En este tipo de contratos sólo se especificaba que la campana estuviese bien colocada y sonase correctamente a juicio de sus usuarios. Los tiempos modernos han traído también la costumbre de asegurar las piezas contra accidentes y fundamentalmente contra los rayos que pudiesen caer sobre el campanario o sobre las mismas campanas, función preservadora que en el mundo tradicional se encargaba a Santa Bárbara al menos desde el siglo XII, ya que Bárbara era uno de los 14 santos protectores medievales. La caída de una exhalación sobre personas o caballerías, o el simple hecho de que un nublado acabara con las cosechas era mucho más temido en tiempos pasados que en la actualidad. Sin embargo siguen todavía usándose oraciones para solicitar la protección de la Santa como la que decía
Santa Bárbara bendita
que en el cielo estás escrita
con papel y agua bendita
en el ara de la cruz
paternoster amén Jesús,
cantinela que se recitaba cada vez que un rayo rasgaba el cielo preñado de esas nubes bermejas que anunciaba Rodrigo Zamorano y antes de que el trueno sonase. Desde siempre, y a pesar de que había un toque específico para alejar los nublados, el "tente nublo", la Iglesia dio más importancia a las oraciones que a los sonidos, por muy estridentes que fueran. De hecho, durante los siglos XIX y XX se formaron dos corrientes, una que quería atribuir a las campanas o al estampido del cañón una influencia negativa sobre las tormentas ya que servían para dispersarlas y otra, muy fuerte desde la influencia de los enciclopedistas, que negaba cualquier creencia o costumbre que no tuviese una base científica. El jesuita Juan Ferreres, a comienzos del siglo XX, escribió un tratado sobre las campanas en el parecía inclinarse por las razones de los enciclopedistas, y negaba cualquier credibilidad a los usos tradicionales. Eso sí, por si acaso, venía a sentenciar con las palabras del doctor Gockel, autor de una célebre obra titulada "el Temporal", que el verdadero peligro era estar agarrado a la cuerda cuando el rayo caía. Y añadía el sabio alemán: "Se conseguiría tal vez que el peligro fuese menor poniendo la cabeza de la campana en comunicación metálica con el pararrayos. Esta medida serviría también de defensa a la misma armazón, muchas veces perjudicada por el rayo. Mas esta precaución no defiende por completo a la persona que tañe durante la tempestad". Pese a esta aséptica opinión, concluye el padre Ferreres: "Nótese que los rayos no caen ahora sobre los campanarios y campaneros con más frecuencia que hace ocho o diez siglos y, sin embargo, hasta que los enciclopedistas, por su odio a la Iglesia, comenzaron a declamar contra el toque de las campanas durante las tempestades, exagerando el peligro, nadie se había dado cuenta de que tal peligro fuese cosa notable. Tan lejos estuvieron de ver dicho peligro, que en no pocos puntos existe aún hoy la costumbre de llevar una gran campana por medio de la campiña y hacerla tocar por una persona pagada al efecto, siempre que amenaza tormenta, dando a esta campana el nombre significativo de Salvatierra".

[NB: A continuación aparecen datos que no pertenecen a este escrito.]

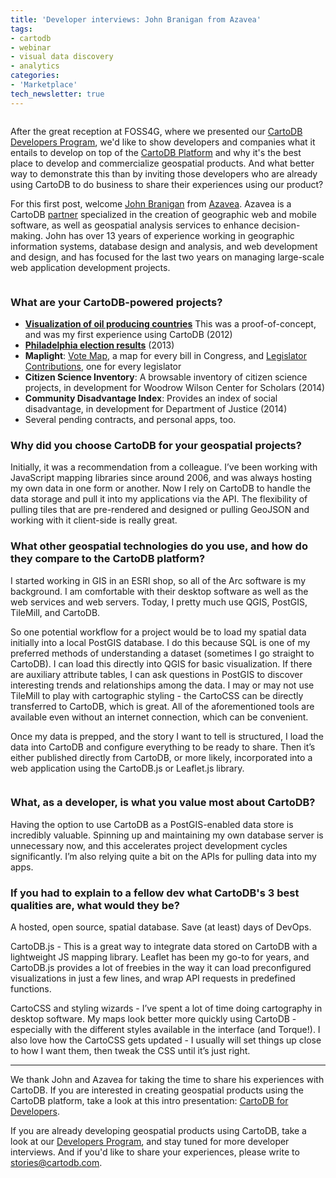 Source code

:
 ```yaml
---
title: 'Developer interviews: John Branigan from Azavea'
tags:
- cartodb
- webinar
- visual data discovery
- analytics
categories:
- 'Marketplace'
tech_newsletter: true
---
```


<div class="wrap"><p class="wrap-border"><img src="http://i.imgur.com/IttBnBL.png" alt=""></p></div>


After the great reception at FOSS4G, where we presented our [CartoDB Developers Program](http://cartodb.com/marketplace), we'd like to show developers and companies what it entails to develop on top of the [CartoDB Platform](http://docs.cartodb.com/) and why it's the best place to develop and commercialize geospatial products. And what better way to demonstrate this than by inviting those developers who are already using CartoDB to do business to share their experiences using our product? 

For this first post, welcome [John Branigan](http://twitter.com/johnbranigan) from [Azavea](http://www.azavea.com/). Azavea is a CartoDB [partner](http://www.cartodb.com/partners) specialized in the creation of geographic web and mobile software, as well as geospatial analysis services to enhance decision-making. John has over 13 years of experience working in geographic information systems, database design and analysis, and web development and design, and has focused for the last two years on managing large-scale web application development projects. 

<div class="wrap"><p class="wrap-border"><img src="http://i.imgur.com/tEEsXP0.jpg" alt=""></p></div>

### What are your CartoDB-powered projects?

- **[Visualization of oil producing countries](http://sandbox.azavea.com/cartodbvisualization/)** This was a proof-of-concept, and was my first experience using CartoDB (2012)
- **[Philadelphia election results](http://www.fels.upenn.edu/voter-map)** (2013)
- **Maplight**: [Vote Map](http://maplight.org/us-congress/bill/113-hr-4413/4392363/vote-map), a map for every bill in Congress, and [Legislator Contributions](http://maplight.org/us-congress/legislator/155-john-a-boehner/contributions-map), one for every legislator
- **Citizen Science Inventory**: A browsable inventory of citizen science projects, in development for Woodrow Wilson Center for Scholars (2014)
- **Community Disadvantage Index**: Provides an index of social disadvantage, in development for Department of Justice (2014)
- Several pending contracts, and personal apps, too.


### Why did you choose CartoDB for your geospatial projects?

Initially, it was a recommendation from a colleague. I’ve been working with JavaScript mapping libraries since around 2006, and was always hosting my own data in one form or another. Now I rely on CartoDB to handle the data storage and pull it into my applications via the API. The flexibility of pulling tiles that are pre-rendered and designed or pulling GeoJSON and working with it client-side is really great.


### What other geospatial technologies do you use, and how do they compare to the CartoDB platform?

I started working in GIS in an ESRI shop, so all of the Arc software is my background. I am comfortable with their desktop software as well as the web services and web servers. Today, I pretty much use QGIS, PostGIS, TileMill, and CartoDB.

So one potential workflow for a project would be to load my spatial data initially into a local PostGIS database. I do this because SQL is one of my preferred methods of understanding a dataset (sometimes I go straight to CartoDB). I can load this directly into QGIS for basic visualization. If there are auxiliary attribute tables, I can ask questions in PostGIS to discover interesting trends and relationships among the data. I may or may not use TileMill to play with cartographic styling - the CartoCSS can be directly transferred to CartoDB, which is great. All of the aforementioned tools are available even without an internet connection, which can be convenient. 

Once my data is prepped, and the story I want to tell is structured, I load the data into CartoDB and configure everything to be ready to share. Then it’s either published directly from CartoDB, or more likely, incorporated into a web application using the CartoDB.js or Leaflet.js library. 

<div class="wrap"><p class="wrap-border"><img src="http://i.imgur.com/71NDm0p.png" alt=""></p></div>


### What, as a developer, is what you value most about CartoDB?

Having the option to use CartoDB as a PostGIS-enabled data store is incredibly valuable. Spinning up and maintaining my own database server is unnecessary now, and this accelerates project development cycles significantly. I’m also relying quite a bit on the APIs for pulling data into my apps.

### If you had to explain to a fellow dev what CartoDB's 3 best qualities are, what would they be? 

A hosted, open source, spatial database. Save (at least) days of DevOps.

CartoDB.js - This is a great way to integrate data stored on CartoDB with a lightweight JS mapping library. Leaflet has been my go-to for years, and CartoDB.js provides a lot of freebies in the way it can load preconfigured visualizations in just a few lines, and wrap API requests in predefined functions.

CartoCSS and styling wizards - I’ve spent a lot of time doing cartography in desktop software. My maps look better more quickly using CartoDB - especially with the different styles available in the interface (and Torque!). I also love how the CartoCSS gets updated - I usually will set things up close to how I want them, then tweak the CSS until it’s just right. 

<hr>

We thank John and Azavea for taking the time to share his experiences with CartoDB. If you are interested in creating geospatial products using the CartoDB platform, take a look at this intro presentation: [CartoDB for Developers](http://cartodb.com/webinars/2014-07-23-cartodb-for-developers.html).

If you are already developing geospatial products using CartoDB, take a look at our [Developers Program](http://cartodb.com/marketplace), and stay tuned for more developer interviews. And if you'd like to share your experiences, please write to stories@cartodb.com.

Como se ve, la ambigüedad de la doctrina de la Iglesia en muchos casos permitía poner una vela a Dios y otra al diablo, como dicen que hacían los campaneros a su patrono San Miguel, protector de campaneros y romaneros y que tenía a Luzbel vencido a sus pies. Se aseguraba que esa vela no debía arder o acercarse mucho a la cara del demonio el día 29 de septiembre, porque en esa fecha el arcángel tomaba el día libre y de ese modo el diablo podía hacer de las suyas.
No nos extrañemos demasiado de esa ambigüedad. El Dios de los griegos, Zeus, vivía en el Olimpo pero era denominado "recolector de nubes"; el de los hebreos y los cristianos que se describe en la Biblia, se solía esconder o aparecer en una nube. El del Nuevo Testamento hablaba en parábolas y prometía que vendría entre las nubes el último día. ¿Cabe mayor ambigüedad? Pues sí: que quienes estudiamos las nubes no podamos estar en ellas, como probablemente sería nuestro deseo sino que debamos apartarnos de ellas para observarlas mejor y percibir su esencia.